Here are two questions.
(1) Are those lyrics familiar?
(2) They were written 55 years ago but do they portend anything more current and pressing?
Here ae the two answers.
- They’re from “New Speedway Boogie” – a song written by Grateful Dead lyricist Robert Hunter about the disastrous Altamont Speedway concert on December 6, 1969 – and was written within a day of the event. It debuted later that month in a live concert at the Fillmore West in San Francisco, and then in June 1970 on the Grateful Dead’s wildly successful “Workingman’s Dead” album, iconic in the band’s history and lore.
- You bet they do. Just as things got out of control in Altamont – way out of control – that’s what’s going on in the warp speed growth and change of A.I. Make no mistake. This is history repeating itself, as it never fails to do.
Case in point. Goldman Sachs Research published a report on Aug 1, 2023, with the following headline: “AI investment forecast to approach $200 billion globally by 2025.” Pretty impressive, but if you’d been watching things develop over the previous couple of years, you’d have considered that number terribly timid.
Want proof? In its quarterly earnings report last week, Meta announced that it would spend as much as $40 billion on A.I. this year alone. That’s 25% of Goldman Sach’s global projections all by themselves. And not by 2025. Now. Much of that investment will go toward infrastructure (data centers), chip designs, and R&D. By the time we hear from the other giants and then the second and third tier players, not to mention aggressive governments, that $200 billion will be long surpassed. For example, Saudi Arabia has created a $100 billion fund for A.I., focusing on events, research, and other ventures. Additionally, they added another 440 billion to encourage joint ventures. Put just the Saudis together with Meta, and you’re within range of Goldman’s number.

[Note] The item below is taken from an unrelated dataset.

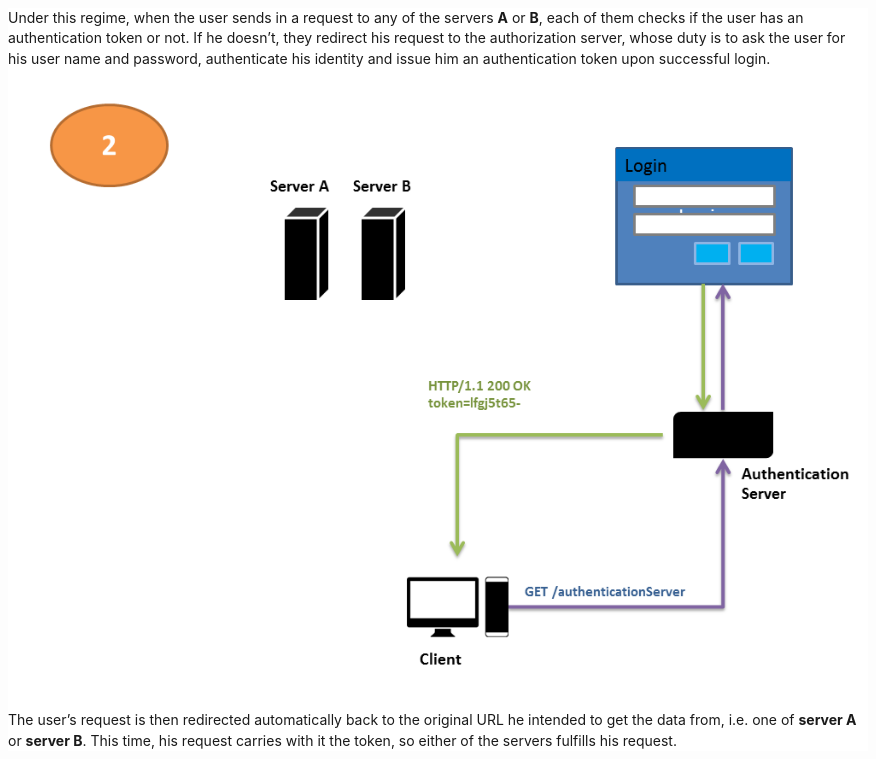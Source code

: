 Under this regime, when the user sends in a request to any of the servers **A** or **B**, each of them checks if the user has an authentication token or not. If he doesn’t, they redirect his request to the authorization server, whose duty is to ask the user for his user name and password, authenticate his identity and issue him an authentication token upon successful login.

![Simple Authentication Server Workflow -- Step 2](https://raw.githubusercontent.com/Sathyaish/Auth0/master/Article/images/Simple-2.png)
 
The user’s request is then redirected automatically back to the original URL he intended to get the data from, i.e. one of **server A** or **server B**. This time, his request carries with it the token, so either of the servers fulfills his request.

That’s what I mean by out of control. Just like in all other events and developments, when the initiators (innovators, on the innovation adoption bell-shaped curve) get ahead of the regulators, things get out of control, not an entirely bad scenario, but with potential for real bad stuff can happen. And we already know what some of that tastes like with A.I.
“Spent a little time on the mountain, spent a little time on the hill. I saw things getting out of hand,
I guess they always will.”
Unless, of course, we do something about it now. Because the innovators are light years ahead of the regulators, despite major efforts by the EU and the Biden administration. I’m not advocating for stifling regulation, but we’ve seen what happens without a modicum of tethered thought.
Because, in one breath, that $200 becomes a trillion faster than we can count it.